This clinical report demonstrates the treatment of a healthy adult patient referred for prosthodontic treatment after orthodontic treatment with a resin-bonded inlay-retained cantilever fixed dental prosthesis (IRCFDP). The purpose of this report was to demonstrate the esthetic, functional, and conservative properties of a resin-bonded IRCFDP fabricated from monolithic zirconia which can be placed in posterior area in certain situations. Acceptable esthetics with a conservative and functional result were achieved by using a resin-bonded inlay-retained cantilever fixed dental prosthesis (IRCFDP).
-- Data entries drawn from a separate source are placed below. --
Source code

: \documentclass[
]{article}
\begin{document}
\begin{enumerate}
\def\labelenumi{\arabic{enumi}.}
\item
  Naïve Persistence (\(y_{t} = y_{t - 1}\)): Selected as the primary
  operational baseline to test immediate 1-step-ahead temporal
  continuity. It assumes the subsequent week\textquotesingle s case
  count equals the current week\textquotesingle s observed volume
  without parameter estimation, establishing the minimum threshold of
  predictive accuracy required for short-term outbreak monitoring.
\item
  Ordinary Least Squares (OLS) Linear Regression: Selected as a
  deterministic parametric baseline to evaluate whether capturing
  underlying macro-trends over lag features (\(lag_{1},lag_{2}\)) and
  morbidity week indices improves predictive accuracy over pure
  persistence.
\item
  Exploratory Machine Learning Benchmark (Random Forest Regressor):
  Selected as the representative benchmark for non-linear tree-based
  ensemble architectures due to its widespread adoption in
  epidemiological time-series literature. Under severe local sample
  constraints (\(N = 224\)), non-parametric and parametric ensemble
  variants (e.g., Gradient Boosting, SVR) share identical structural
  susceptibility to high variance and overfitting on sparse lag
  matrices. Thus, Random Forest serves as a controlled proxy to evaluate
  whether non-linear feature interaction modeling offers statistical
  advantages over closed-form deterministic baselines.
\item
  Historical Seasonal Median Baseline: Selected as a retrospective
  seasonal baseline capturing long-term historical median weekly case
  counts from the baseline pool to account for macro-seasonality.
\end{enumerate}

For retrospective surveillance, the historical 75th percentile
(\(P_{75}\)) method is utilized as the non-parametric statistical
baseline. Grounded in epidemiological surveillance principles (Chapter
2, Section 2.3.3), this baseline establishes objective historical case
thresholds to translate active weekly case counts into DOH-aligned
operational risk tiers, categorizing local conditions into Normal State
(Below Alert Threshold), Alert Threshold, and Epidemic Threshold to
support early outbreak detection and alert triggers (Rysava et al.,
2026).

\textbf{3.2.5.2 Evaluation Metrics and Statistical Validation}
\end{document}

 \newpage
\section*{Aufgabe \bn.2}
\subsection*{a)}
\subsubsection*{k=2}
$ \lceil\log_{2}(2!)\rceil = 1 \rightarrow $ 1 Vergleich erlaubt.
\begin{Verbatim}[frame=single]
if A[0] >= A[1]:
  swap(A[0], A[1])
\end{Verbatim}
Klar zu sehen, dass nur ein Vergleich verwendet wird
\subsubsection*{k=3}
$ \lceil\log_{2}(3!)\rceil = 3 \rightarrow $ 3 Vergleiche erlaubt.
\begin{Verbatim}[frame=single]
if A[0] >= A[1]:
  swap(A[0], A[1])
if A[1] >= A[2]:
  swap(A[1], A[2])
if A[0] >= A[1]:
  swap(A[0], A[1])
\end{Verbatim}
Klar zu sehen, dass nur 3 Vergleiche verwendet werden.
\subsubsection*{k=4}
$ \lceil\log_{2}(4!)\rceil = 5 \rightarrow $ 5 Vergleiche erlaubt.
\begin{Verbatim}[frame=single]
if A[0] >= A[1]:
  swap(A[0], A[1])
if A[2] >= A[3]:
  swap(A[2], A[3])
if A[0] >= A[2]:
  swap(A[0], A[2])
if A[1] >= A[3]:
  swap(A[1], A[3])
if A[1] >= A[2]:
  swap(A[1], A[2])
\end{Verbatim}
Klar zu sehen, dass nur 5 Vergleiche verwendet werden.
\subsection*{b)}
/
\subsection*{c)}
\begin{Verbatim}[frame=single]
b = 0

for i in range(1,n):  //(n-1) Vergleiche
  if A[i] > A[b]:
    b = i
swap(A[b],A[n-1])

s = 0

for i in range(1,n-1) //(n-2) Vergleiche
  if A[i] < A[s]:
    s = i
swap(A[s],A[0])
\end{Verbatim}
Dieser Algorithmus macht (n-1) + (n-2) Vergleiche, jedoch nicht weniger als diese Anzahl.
All laboratory and clinical procedures of this case report are described.

1. Introduction

Replacement of missing teeth area can be accomplished with resin-bonded fixed dental prostheses (FDPs), conventional fixed dental prostheses (FDPs), implant-supported FDPs, or removable dentures. Conventional FDPs typically require the removal of 50% to 70% of sound dental tissue [1, 2] which has been reported to lead to damage tooth vitality in 10% of the FDPs [3, 4]. For that reason, these options are indicated when the adjacent teeth are extensively restored or damaged. Tooth structure can be preserved with adhesively placed resin-bonded FDPs.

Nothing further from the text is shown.